When Tom Voden came to us in the Mathematics Division some eight or more years ago, I was interested to hear him utter the word "Beast" as a highly laudatory description of a remarkable student. Of course, I had been familiar with other uses of the word besides the hairy counterpoint to "Beauty" such as, "Don't be such a beast," or "You're so beastly!" (You will have to excuse me but I just finished another incredibly sentimental episode of 'Downton'.) However, I was quickly able to discern that this was an entirely new use of the word 'beast'. And given Tom's not very advanced chronos, he was either 26 or 27 years old at the time, he couldn't remember which, I felt certain that this was very likely an expression in common usage among the carefree young. I was drawn to it, but I failed to get in the habit of using it. I tried it out on Dr. Riggs once when he was here serving as our Interim President, "You're a beast, Dr. Riggs!" I yelled out at a faculty meeting. But it didn't seem to go over well. And now that he is rumored to be writing a book about the GCC governance process, I somehow feel responsible.
All of this is a long preamble to what I learned from my Calc II students this past Winter on this subject. I had this wonderful class, one that comes along only every few years. Three and a half hours, five mornings a week for five weeks. It seemed like a good portion of the class was spent in me badgering (or perhaps battering) them with questions. The energy level was high. No flipping, no group work, just questions. At one point a young man came up with an innovative response and I shouted, "Edgar, you are a ..." I stopped. If I called him a beast he might be offended. So I said to the class in a much calmer voice, "What word would you use? Beast, maybe?" Everyone laughed. "No, no, no. No one would say that." "What, then?", I inquired. "Savage," was the response from a student named Joey. "Like, Stathis, you're savage!" This greatly surprised me. I had not heard it before. But I liked it. "Wait a minute," I said. "Am I savage or am I a savage?" "Either way," Joey said. For the rest of the semester, the class and I traded off referring to each other, of course only at the appropriate times, as "savage."
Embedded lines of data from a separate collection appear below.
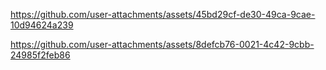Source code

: 

https://github.com/user-attachments/assets/45bd29cf-de30-49ca-9cae-10d94624a239



https://github.com/user-attachments/assets/8defcb76-0021-4c42-9cbb-24985f2feb86

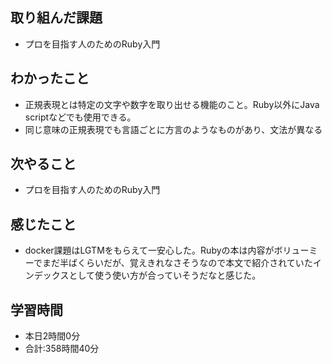 ## 取り組んだ課題
- プロを目指す人のためのRuby入門
## わかったこと
- 正規表現とは特定の文字や数字を取り出せる機能のこと。Ruby以外にJava scriptなどでも使用できる。
- 同じ意味の正規表現でも言語ごとに方言のようなものがあり、文法が異なる
## 次やること
- プロを目指す人のためのRuby入門
## 感じたこと
- docker課題はLGTMをもらえて一安心した。Rubyの本は内容がボリューミーでまだ半ばくらいだが、覚えきれなさそうなので本文で紹介されていたインデックスとして使う使い方が合っていそうだなと感じた。
## 学習時間
- 本日2時間0分<br>
- 合計:358時間40分
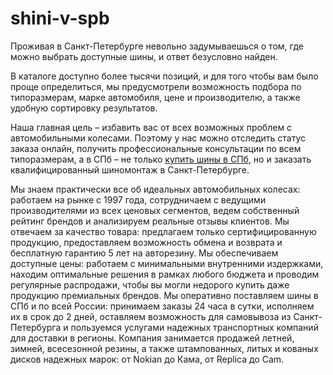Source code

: # shini-v-spb
Проживая в Санкт-Петербурге невольно задумываешься о том, где можно выбрать доступные шины, и ответ безусловно найден.

В каталоге доступно более тысячи позиций, и для того чтобы вам было проще определиться, мы предусмотрели возможность подбора по типоразмерам, марке автомобиля, цене и производителю, а также удобную сортировку результатов.

Наша главная цель – избавить вас от всех возможных проблем с автомобильными колесами. Поэтому у нас можно отследить статус заказа онлайн, получить профессиональные консультации по всем типоразмерам, а в СПб – не только <a href="https://shinypiter.ru">купить шины в СПб</a>, но и заказать квалифицированный шиномонтаж в Санкт-Петербурге.

Мы знаем практически все об идеальных автомобильных колесах: работаем на рынке с 1997 года, сотрудничаем с ведущими производителями из всех ценовых сегментов, ведем собственный рейтинг брендов и анализируем реальные отзывы клиентов.
Мы отвечаем за качество товара: предлагаем только сертифицированную продукцию, предоставляем возможность обмена и возврата и бесплатную гарантию 5 лет на авторезину.
Мы обеспечиваем доступные цены: работаем с минимальными внутренними издержками, находим оптимальные решения в рамках любого бюджета и проводим регулярные распродажи, чтобы вы могли недорого купить даже продукцию премиальных брендов.
Мы оперативно поставляем шины в СПб и по всей России: принимаем заказы 24 часа в сутки, исполняем их в срок до 2 дней, оставляем возможность для самовывоза из Санкт-Петербурга и пользуемся услугами надежных транспортных компаний для доставки в регионы.
Компания занимается продажей летней, зимней, всесезонной резины, а также штампованных, литых и кованых дисков надежных марок: от Nokian до Кама, от Replica до Cam.
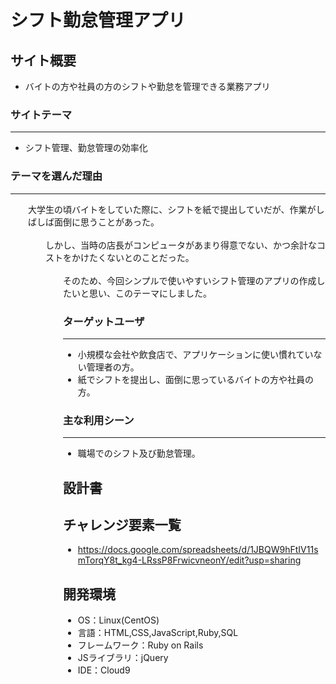 # シフト勤怠管理アプリ

## サイト概要
- バイトの方や社員の方のシフトや勤怠を管理できる業務アプリ

### サイトテーマ
***
- シフト管理、勤怠管理の効率化

### テーマを選んだ理由
***
  <div style="margin-left:2em;">大学生の頃バイトをしていた際に、シフトを紙で提出していだが、作業がしばしば面倒に思うことがあった。<div>
  <br>
  <div style="margin-left:2em;">しかし、当時の店長がコンピュータがあまり得意でない、かつ余計なコストをかけたくないとのことだった。<div>
  <br>
  <div style="margin-left:2em;">そのため、今回シンプルで使いやすいシフト管理のアプリの作成したいと思い、このテーマにしました。<div>


### ターゲットユーザ
***
 - 小規模な会社や飲食店で、アプリケーションに使い慣れていない管理者の方。
 - 紙でシフトを提出し、面倒に思っているバイトの方や社員の方。


### 主な利用シーン
***
- 職場でのシフト及び勤怠管理。


## 設計書


## チャレンジ要素一覧
- https://docs.google.com/spreadsheets/d/1JBQW9hFtIV11smTorqY8t_kg4-LRssP8FrwicvneonY/edit?usp=sharing

## 開発環境
- OS：Linux(CentOS)
- 言語：HTML,CSS,JavaScript,Ruby,SQL
- フレームワーク：Ruby on Rails
- JSライブラリ：jQuery
- IDE：Cloud9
But this is not the end of the story. In the middle of this madness, I applied for the Student Equity Coordinator position here at GCC. For the interview, I was to give a 10 minute presentation on the Student Equity programs here. I figured everyone would do a conventional PowerPoint so, somehow the notion hatched to write a short play that included a dialogue between Socrates playing the student equity coordinator and a young Frederick Douglass playing a new GCC student, and two other such dialogues. I had the interview committee play the parts. If I remember correctly, Paul Schlossman was Socrates and Ed Karpp may have been Sigmund Freud. It was brilliant, but then again, I am not totally impartial.
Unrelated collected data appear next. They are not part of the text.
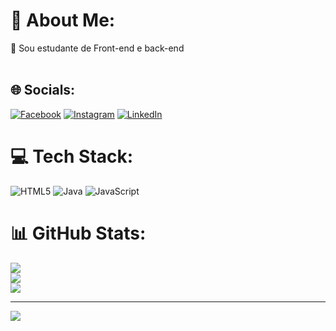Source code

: # 💫 About Me:
🔭 Sou estudante de Front-end e back-end<br><br>


## 🌐 Socials:
[![Facebook](https://img.shields.io/badge/Facebook-%231877F2.svg?logo=Facebook&logoColor=white)](https://facebook.com/https://www.facebook.com/Thiago.mmht/) [![Instagram](https://img.shields.io/badge/Instagram-%23E4405F.svg?logo=Instagram&logoColor=white)](https://instagram.com/https://www.instagram.com/thm.thiago) [![LinkedIn](https://img.shields.io/badge/LinkedIn-%230077B5.svg?logo=linkedin&logoColor=white)](https://linkedin.com/in/linkedin.com/in/thiago-henrique-melo-macedo-882b40219) 

# 💻 Tech Stack:
![HTML5](https://img.shields.io/badge/html5-%23E34F26.svg?style=for-the-badge&logo=html5&logoColor=white) ![Java](https://img.shields.io/badge/java-%23ED8B00.svg?style=for-the-badge&logo=openjdk&logoColor=white) ![JavaScript](https://img.shields.io/badge/javascript-%23323330.svg?style=for-the-badge&logo=javascript&logoColor=%23F7DF1E)
# 📊 GitHub Stats:
![](https://github-readme-stats.vercel.app/api?username=thiagohenriquealencar&theme=transparent&hide_border=false&include_all_commits=false&count_private=false)<br/>
![](https://github-readme-streak-stats.herokuapp.com/?user=thiagohenriquealencar&theme=transparent&hide_border=false)<br/>
![](https://github-readme-stats.vercel.app/api/top-langs/?username=thiagohenriquealencar&theme=transparent&hide_border=false&include_all_commits=false&count_private=false&layout=compact)

---
[![](https://visitcount.itsvg.in/api?id=thiagohenriquealencar&icon=0&color=0)](https://visitcount.itsvg.in)

<!-- Proudly created with GPRM ( https://gprm.itsvg.in ) -->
However, I felt I needed to make the students' language authentic. So I asked my students for some youthster lexicon to spice up the student speeches. They were rather noncommittal. I suspect there is some code of honor about giving away the fountain of youth. One bright light, named Jay, suggested I use dabbing, which if you don't know, is a beautifully theatrical gesture that looks like you are blowing your nose on your shirt sleeve while raising your other arm out to the side. Pointing and staring at some unseen object in the distance is optional. Apparently, Cam Newton was supposed to demonstrate it at the Superbowl, but it didn't work out. Another student suggested just to google for some new words, which I did. I used "awz" for awesome, "cra-cra" for crazy and I even made up one of my own, "awks" for awkward. But the funny thing was, after all this research, I didn't get a final interview! Amazeballs. I like to think that the committee was trying to figure out if my play was ahead of its time or just one more Greek tragedy. Or perhaps I was just a bit too savage.